Entre ici, Daniel Cordier

L’ancien secrétaire de Jean Moulin, qui vient de décéder à l’âge de 100 ans, ne sera pas panthéonisé comme son illustre patron, accompagné alors par l’hommage rendu au nom de la nation par un André Malraux grandiloquent. Il ne sera pas bon plus inhumé dans la crypte du mont Valérien, comme il est prévu pour le dernier représentant de l’Ordre des Compagnons de la Libération, créé par le général de Gaulle pour honorer les personnes qui ont contribué à permettre la victoire sur l’occupant nazi. En mourant le premier, il a cédé son tour à Hubert Germain, son aîné de quelques jours.

Selon ses volontés, il sera enterré à Cannes où il finissait ses jours, une sépulture plus conforme à sa constante modestie. Ou peut-être faut-il y voir une conscience tourmentée par un parcours marqué par une sorte d’infamie originelle. Daniel Cordier, avant d’être le résistant que l’on connait, a été à 17 ans Camelot du roi, vendeur du journal d’extrême droite de Charles Maurras, l’Action française, anticommuniste et antisocialiste, hostile à Léon Blum dont il souhaite l’exécution après la guerre.
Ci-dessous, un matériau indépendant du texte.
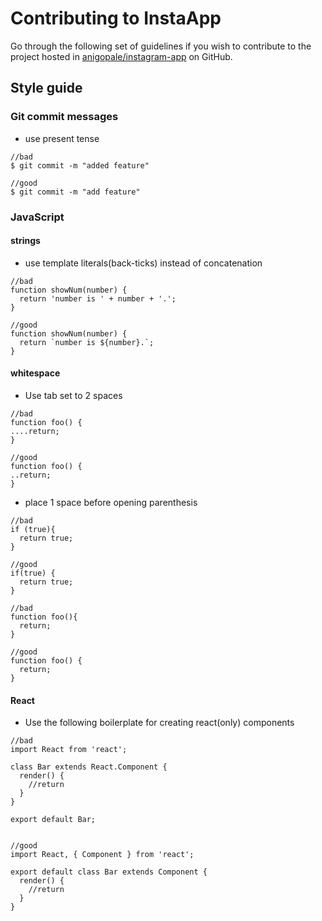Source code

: # Contributing to InstaApp
Go through the following set of guidelines if you wish to contribute to the project hosted in [anigopale/instagram-app](https://github.com/anigopale/instagram-app) on GitHub.

## Style guide

### Git commit messages
* use present tense

```
//bad
$ git commit -m "added feature"

//good
$ git commit -m "add feature"
```

### JavaScript

#### strings
* use template literals(back-ticks) instead of concatenation

```
//bad
function showNum(number) {
  return 'number is ' + number + '.';
}

//good
function showNum(number) {
  return `number is ${number}.`;
}
```



#### whitespace
* Use tab set to 2 spaces

```
//bad
function foo() {
....return;
}

//good
function foo() {
..return;
}
```
* place 1 space before opening parenthesis

```
//bad
if (true){
  return true;
}

//good
if(true) {
  return true;
}

//bad
function foo(){
  return;
}

//good
function foo() {
  return;
}
```

#### React

* Use the following boilerplate for creating react(only) components

```
//bad
import React from 'react';

class Bar extends React.Component {
  render() {
    //return
  }
}

export default Bar;


//good
import React, { Component } from 'react';

export default class Bar extends Component {
  render() {
    //return
  }
}
```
Il reconnaitra dans ses mémoires avoir également été antisémite avant de prendre conscience de l’horreur de cette attitude et de changer d’avis, sur ce point comme dans d’autres. L’évènement décisif sera la demande d’armistice de Philippe Pétain dès le 17 juin 1940, qu’il dénonce aussitôt avant de rejoindre les forces libres de De Gaulle en Angleterre. Certains historiens l’ont soupçonné d’une responsabilité dans l’arrestation de Jean Moulin, dont il était l’un des seuls à connaitre sa localisation. Il témoignera contre René Hardy au procès de ce dernier en 1947.

Son presque jumeau centenaire, Hubert Germain, a eu un parcours beaucoup plus linéaire. Fils d’un général, il sera engagé volontaire dès 1940 dans les FFL puis la Légion étrangère et deviendra aide de camp du général Kœnig en Allemagne occupée. Dans le civil, gaulliste de la première heure, il sera député puis ministre des PTT du gouvernement Messmer, autre ancien des forces françaises libres. Ces deux personnalités, si contrastées, ont en commun de symboliser la fin d’une génération qui avait 20 ans à une période difficile à double titre. Tout d’abord parce que la guerre, la défaite et l’occupation créaient des conditions de vie très compliquées, à côté desquelles les épreuves liées à la pandémie actuelle sont quand même à relativiser, si pénibles soient-elles. Et aussi parce que chacun s’est trouvé confronté à des décisions pouvant entraîner la vie ou la mort, l’héroïsme ou le déshonneur. Et beaucoup ont suivi leur instinct, choisissant tantôt le côté lumineux et tantôt le côté obscur. Qui peut dire à coup sûr aujourd’hui qu’il aurait emprunté le chemin de la gloire et non celui de la perdition ?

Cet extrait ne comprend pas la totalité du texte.